Filiamo via senza problemi; come nella canzone di Paolo Conte a un certo punto, da dietro una curva spunta il mare. Amo la Liguria, ho tanti ricordi. Non mi piace molto il mare in genere, ma amo la sua costa scoscesa, le baie, la natura contradditoria di questa terra.

Mi piacciono i suoi paesi, i borghi arroccati sulla montagna, le palme e le case color ocra, rosa e giallo.

La Riviera dei fiori, serre dovunque.

Ecco una sensazione che ho tutte le volte che varco il confine con la Francia: lo so che non è vero, ma ho come l'impressione che da qui in poi tutto sia più bello. Magari è solo la fama dei luoghi, la Costa Azzurra. Mentone, che a febbraio si decora con le arance...

Di sicuro l'autostrada è migliore, lo sono anche le gallerie che in questa zona si susseguono, una dopo l'altra.

Continuiamo a macinare chilometri e arriviamo in un'altra provincia stupenda, la Provenza. Non c'è solo mare o lavanda, anche montagne imponenti.

Inganniamo il tempo parlando del più e del meno, dei ricordi che scaturiscono passando attraverso i luoghi.
"Comunque finora è andata bene, dai: poco traffico e una bella giornata..." A volte il silenzio è d'oro. Passato Aix-en-Provence sentiamo un annuncio inquietante alla radio e dopo pochi minuti anche noi entriamo a far parte dell'annuncio, una coda di diversi km per un incidente fra tre auto e una moto. Per fortuna nessuno è grave, e nell'occasione si socializza.

La cosa si risolve abbastanza rapidamente, ripartiamo e continuiamo a divorare l'asfalto (bella, non so in quale film l'ho sentita). Dalle parti di Béziers (altri ricordi pure qui, mi sa che non ci sia un angolo di Francia che non mi emoziona per qualche motivo) il tramonto decide di presentarsi a noi con un'autorità che non ammette repliche.
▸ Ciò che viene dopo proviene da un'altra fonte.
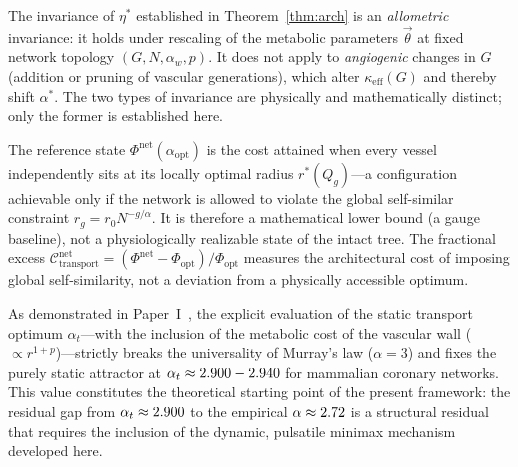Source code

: \begin{remark}
The invariance of $\eta^*$ established in Theorem~\ref{thm:arch} is an
\emph{allometric} invariance: it holds under rescaling of the metabolic
parameters $\vec{\theta}$ at fixed network topology $(G, N, \alpha_w, p)$. It
does not apply to \emph{angiogenic} changes in $G$ (addition or pruning of
vascular generations), which alter $\kappa_{\mathrm{eff}}(G)$ and thereby shift
$\alpha^*$. The two types of invariance are physically and mathematically
distinct; only the former is established here.
\end{remark}

\begin{remark}
The reference state $\Phi^{\mathrm{net}}(\alpha_{\mathrm{opt}})$ is the cost
attained when every vessel independently sits at its locally optimal radius
$r^*(Q_g)$---a configuration achievable only if the network is allowed to
violate the global self-similar constraint $r_g = r_0 N^{-g/\alpha}$. It is
therefore a mathematical lower bound (a gauge baseline), not a physiologically
realizable state of the intact tree. The fractional excess
$\mathcal{C}^{\mathrm{net}}_{\mathrm{transport}} = (\Phi^{\mathrm{net}} -
\Phi_{\mathrm{opt}})/\Phi_{\mathrm{opt}}$ measures the architectural cost of
imposing global self-similarity, not a deviation from a physically accessible
optimum.
\end{remark}

\begin{remark}
As demonstrated in Paper~I~\cite{paperI}, the explicit evaluation of the static
transport optimum $\alpha_t$---with the inclusion of the metabolic cost of the
vascular wall ($\propto r^{1+p}$)---strictly breaks the universality of Murray's
law ($\alpha=3$) and fixes the purely static attractor at $\alpha_t \approx
\VarAlphaTLow-\VarAlphaTHigh$ for mammalian coronary networks. This value
constitutes the theoretical starting point of the present framework: the
residual gap from $\alpha_t \approx \VarAlphaTLow$ to the empirical $\alpha
\approx \VarAlphaStar$ is a structural residual that requires the
inclusion of the dynamic, pulsatile minimax mechanism developed here.
\end{remark}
Per un curioso fenomeno dovuto probabilmente all'evaporazione da qualche specchio d'acqua ci sono alcune nubi lenticolari, che illuminate dalla luce del sole radente sembrano suggestivi dischi volanti.

Eccoli là, sullo sfondo i Pirenei che annunciano la Spagna.

Mumble mumble: no non è un ragionamento da cartone animato, ma il borbottio dello stomaco che reclama qualcosa. Ci troviamo d'accordo nel dargli soddisfazione e come area di servizio scegliamo una che si chiama "Villaggio catalano". E' tutto chiuso, ma a noi interessa il self-service. Io sono quello che mangia le carote...

Un dolce e un caffè (fuori foto) ed è tempo di tornare al nostro furgone. Cambio al volante, è il mio turno di riposo. Dopo poco passiamo il confine con la Spagna, qui hanno mantenuto le strutture della frontiera.

Mi assopisco un po', poi è di nuovo il mio turno di guida dopo Barcellona: passiamo Lérida (detto in castigliano, ma dato che è una città catalana sarebbe Lleida), attraversiamo l'Aragona e oltrepassiamo Saragozza. Decidiamo che l'ultimo tratto lo farà il mio amico, per effettuare un arrivo trionfante a casa. Quella che trionfa decisamente a questo punto è la stanchezza: facciamo di tutto per allontanarla ma non è facile. A un certo punto tiro fuori come ancora di salvezza i generi di conforto, nel cuore della notte trangugiamo dolci e salati, facendo un pieno di calorie per una settimana. Io sono cotto a puntino e mi metto a fare esperimenti con il flash sulla seconda tendina, tra un sobbalzo e l'altro, con i resti del fiero pasto (questa invece è una citazione dantesca).

Passiamo Guadalajara, sappiamo che manca poco. Piede sull'acceleratore per avvicinare l'arrivo.
Finalmente siamo alle porte di Madrid, prendiamo l'uscita per Paracuellos a una velocità decisamente oltre il consigliabile, ma vediamo già la meta.

Ecco lassù la nuova lottizzazione che si chiama Miramadrid, ci appare come un'oasi nel deserto.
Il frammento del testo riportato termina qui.